• **ASSIGNMENT**
From the first line of the material below through the line containing "since a versor", print every line exactly as it stands, but no pictures.

• **DATA SHOWN**
════════

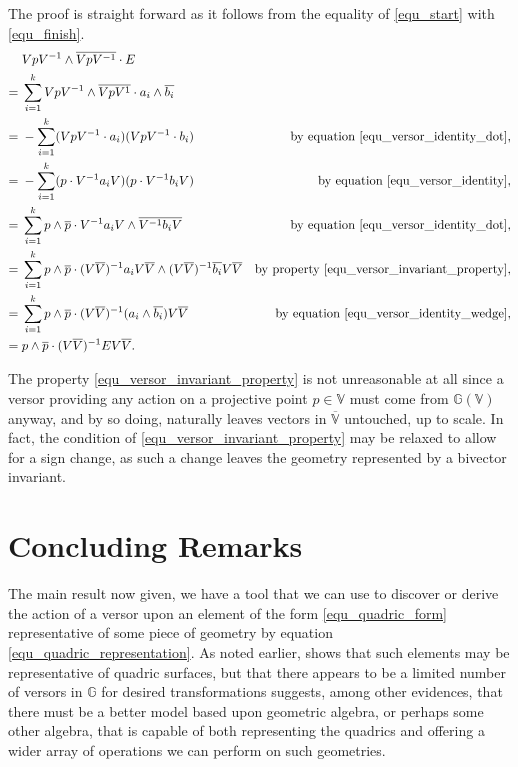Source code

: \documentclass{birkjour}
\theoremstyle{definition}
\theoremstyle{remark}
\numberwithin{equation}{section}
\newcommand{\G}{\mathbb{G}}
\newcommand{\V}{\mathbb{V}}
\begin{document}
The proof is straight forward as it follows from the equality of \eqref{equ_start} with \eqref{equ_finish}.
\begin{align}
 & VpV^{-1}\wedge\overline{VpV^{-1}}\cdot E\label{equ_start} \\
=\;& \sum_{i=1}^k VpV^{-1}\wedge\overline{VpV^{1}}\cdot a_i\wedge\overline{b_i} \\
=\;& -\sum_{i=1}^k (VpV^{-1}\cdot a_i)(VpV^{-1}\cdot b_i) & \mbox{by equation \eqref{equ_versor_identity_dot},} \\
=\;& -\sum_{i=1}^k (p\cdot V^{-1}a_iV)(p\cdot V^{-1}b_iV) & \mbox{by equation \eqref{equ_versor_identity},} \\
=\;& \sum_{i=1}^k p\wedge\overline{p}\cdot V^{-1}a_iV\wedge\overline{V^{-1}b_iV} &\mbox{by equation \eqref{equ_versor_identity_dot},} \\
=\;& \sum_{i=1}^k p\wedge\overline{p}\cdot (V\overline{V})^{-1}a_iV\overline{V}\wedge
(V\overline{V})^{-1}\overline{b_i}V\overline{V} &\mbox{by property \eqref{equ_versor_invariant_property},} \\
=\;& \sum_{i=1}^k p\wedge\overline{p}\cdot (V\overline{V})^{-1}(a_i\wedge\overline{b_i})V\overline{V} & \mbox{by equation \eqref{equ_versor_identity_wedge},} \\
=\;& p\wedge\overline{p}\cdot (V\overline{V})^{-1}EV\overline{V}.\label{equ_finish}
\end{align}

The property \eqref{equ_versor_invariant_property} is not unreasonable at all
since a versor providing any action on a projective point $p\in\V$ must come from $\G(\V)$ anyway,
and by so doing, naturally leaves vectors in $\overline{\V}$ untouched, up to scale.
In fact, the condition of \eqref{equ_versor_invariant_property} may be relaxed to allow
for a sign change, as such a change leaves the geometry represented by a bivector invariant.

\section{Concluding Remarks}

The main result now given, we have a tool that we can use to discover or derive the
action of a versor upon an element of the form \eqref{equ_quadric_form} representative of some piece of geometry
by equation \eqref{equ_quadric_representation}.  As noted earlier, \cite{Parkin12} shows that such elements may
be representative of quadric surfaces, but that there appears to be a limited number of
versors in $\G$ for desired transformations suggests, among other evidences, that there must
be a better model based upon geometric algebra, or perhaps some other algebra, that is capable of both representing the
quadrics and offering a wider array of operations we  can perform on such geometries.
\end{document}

════════

• **YOUR SOLUTION**
Source code

: \documentclass{birkjour}
\theoremstyle{definition}
\theoremstyle{remark}
\numberwithin{equation}{section}
\newcommand{\G}{\mathbb{G}}
\newcommand{\V}{\mathbb{V}}
\begin{document}
The proof is straight forward as it follows from the equality of \eqref{equ_start} with \eqref{equ_finish}.
\begin{align}
 & VpV^{-1}\wedge\overline{VpV^{-1}}\cdot E\label{equ_start} \\
=\;& \sum_{i=1}^k VpV^{-1}\wedge\overline{VpV^{1}}\cdot a_i\wedge\overline{b_i} \\
=\;& -\sum_{i=1}^k (VpV^{-1}\cdot a_i)(VpV^{-1}\cdot b_i) & \mbox{by equation \eqref{equ_versor_identity_dot},} \\
=\;& -\sum_{i=1}^k (p\cdot V^{-1}a_iV)(p\cdot V^{-1}b_iV) & \mbox{by equation \eqref{equ_versor_identity},} \\
=\;& \sum_{i=1}^k p\wedge\overline{p}\cdot V^{-1}a_iV\wedge\overline{V^{-1}b_iV} &\mbox{by equation \eqref{equ_versor_identity_dot},} \\
=\;& \sum_{i=1}^k p\wedge\overline{p}\cdot (V\overline{V})^{-1}a_iV\overline{V}\wedge
(V\overline{V})^{-1}\overline{b_i}V\overline{V} &\mbox{by property \eqref{equ_versor_invariant_property},} \\
=\;& \sum_{i=1}^k p\wedge\overline{p}\cdot (V\overline{V})^{-1}(a_i\wedge\overline{b_i})V\overline{V} & \mbox{by equation \eqref{equ_versor_identity_wedge},} \\
=\;& p\wedge\overline{p}\cdot (V\overline{V})^{-1}EV\overline{V}.\label{equ_finish}
\end{align}

The property \eqref{equ_versor_invariant_property} is not unreasonable at all
since a versor providing any action on a projective point $p\in\V$ must come from $\G(\V)$ anyway,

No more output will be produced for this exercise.